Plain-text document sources
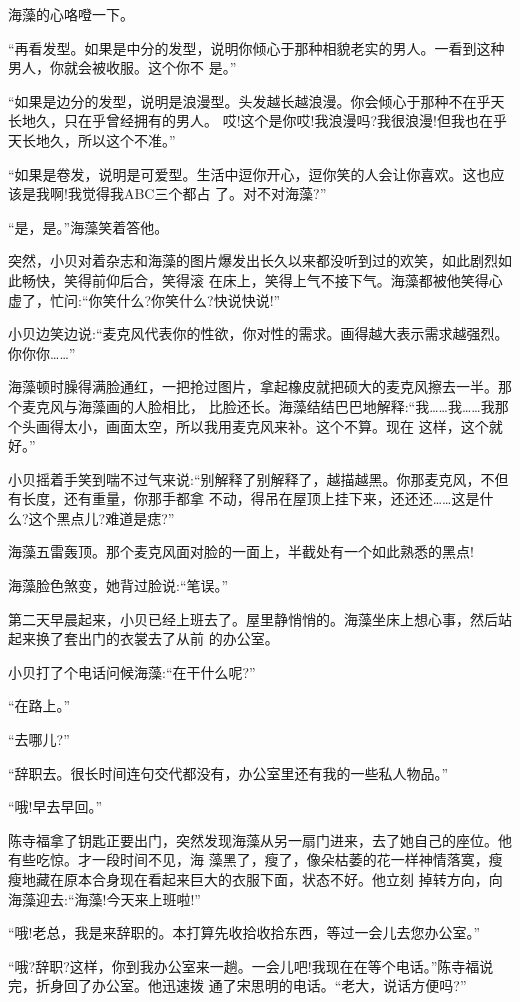 \documentclass[11pt,a4paper,onecolumn]{article}
\begin{document}
海藻的心咯噔一下。

``再看发型。如果是中分的发型，说明你倾心于那种相貌老实的男人。一看到这种男人，你就会被收服。这个你不
是。''

``如果是边分的发型，说明是浪漫型。头发越长越浪漫。你会倾心于那种不在乎天长地久，只在乎曾经拥有的男人。
哎!这个是你哎!我浪漫吗?我很浪漫!但我也在乎天长地久，所以这个不准。''

``如果是卷发，说明是可爱型。生活中逗你开心，逗你笑的人会让你喜欢。这也应该是我啊!我觉得我ABC三个都占
了。对不对海藻?''

``是，是。''海藻笑着答他。

突然，小贝对着杂志和海藻的图片爆发出长久以来都没听到过的欢笑，如此剧烈如此畅快，笑得前仰后合，笑得滚
在床上，笑得上气不接下气。海藻都被他笑得心虚了，忙问:``你笑什么?你笑什么?快说快说!''

小贝边笑边说:``麦克风代表你的性欲，你对性的需求。画得越大表示需求越强烈。你你你……''

海藻顿时臊得满脸通红，一把抢过图片，拿起橡皮就把硕大的麦克风擦去一半。那个麦克风与海藻画的人脸相比，
比脸还长。海藻结结巴巴地解释:``我……我……我那个头画得太小，画面太空，所以我用麦克风来补。这个不算。现在
这样，这个就好。''

小贝摇着手笑到喘不过气来说:``别解释了别解释了，越描越黑。你那麦克风，不但有长度，还有重量，你那手都拿
不动，得吊在屋顶上挂下来，还还还……这是什么?这个黑点儿?难道是痣?''

海藻五雷轰顶。那个麦克风面对脸的一面上，半截处有一个如此熟悉的黑点!

海藻脸色煞变，她背过脸说:``笔误。''

第二天早晨起来，小贝已经上班去了。屋里静悄悄的。海藻坐床上想心事，然后站起来换了套出门的衣裳去了从前
的办公室。

小贝打了个电话问候海藻:``在干什么呢?''

``在路上。''

``去哪儿?''

``辞职去。很长时间连句交代都没有，办公室里还有我的一些私人物品。''

``哦!早去早回。''

陈寺福拿了钥匙正要出门，突然发现海藻从另一扇门进来，去了她自己的座位。他有些吃惊。才一段时间不见，海
藻黑了，瘦了，像朵枯萎的花一样神情落寞，瘦瘦地藏在原本合身现在看起来巨大的衣服下面，状态不好。他立刻
掉转方向，向海藻迎去:``海藻!今天来上班啦!''

``哦!老总，我是来辞职的。本打算先收拾收拾东西，等过一会儿去您办公室。''

``哦?辞职?这样，你到我办公室来一趟。一会儿吧!我现在在等个电话。''陈寺福说完，折身回了办公室。他迅速拨
通了宋思明的电话。``老大，说话方便吗?''
\end{document}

● **WORK INSTRUCTION**
Reproduce the records above exactly, starting with the line that contains "海藻五雷轰顶。那个麦克风面对脸的一面上，半截处有一个如此熟悉的黑点!" and ending with the last line.

● **SOLUTION TO THE PROBLEM**
海藻五雷轰顶。那个麦克风面对脸的一面上，半截处有一个如此熟悉的黑点!

海藻脸色煞变，她背过脸说:``笔误。''

第二天早晨起来，小贝已经上班去了。屋里静悄悄的。海藻坐床上想心事，然后站起来换了套出门的衣裳去了从前
的办公室。

小贝打了个电话问候海藻:``在干什么呢?''

``在路上。''

``去哪儿?''

``辞职去。很长时间连句交代都没有，办公室里还有我的一些私人物品。''

``哦!早去早回。''

陈寺福拿了钥匙正要出门，突然发现海藻从另一扇门进来，去了她自己的座位。他有些吃惊。才一段时间不见，海
藻黑了，瘦了，像朵枯萎的花一样神情落寞，瘦瘦地藏在原本合身现在看起来巨大的衣服下面，状态不好。他立刻
掉转方向，向海藻迎去:``海藻!今天来上班啦!''

``哦!老总，我是来辞职的。本打算先收拾收拾东西，等过一会儿去您办公室。''

``哦?辞职?这样，你到我办公室来一趟。一会儿吧!我现在在等个电话。''陈寺福说完，折身回了办公室。他迅速拨
通了宋思明的电话。``老大，说话方便吗?''
\end{document}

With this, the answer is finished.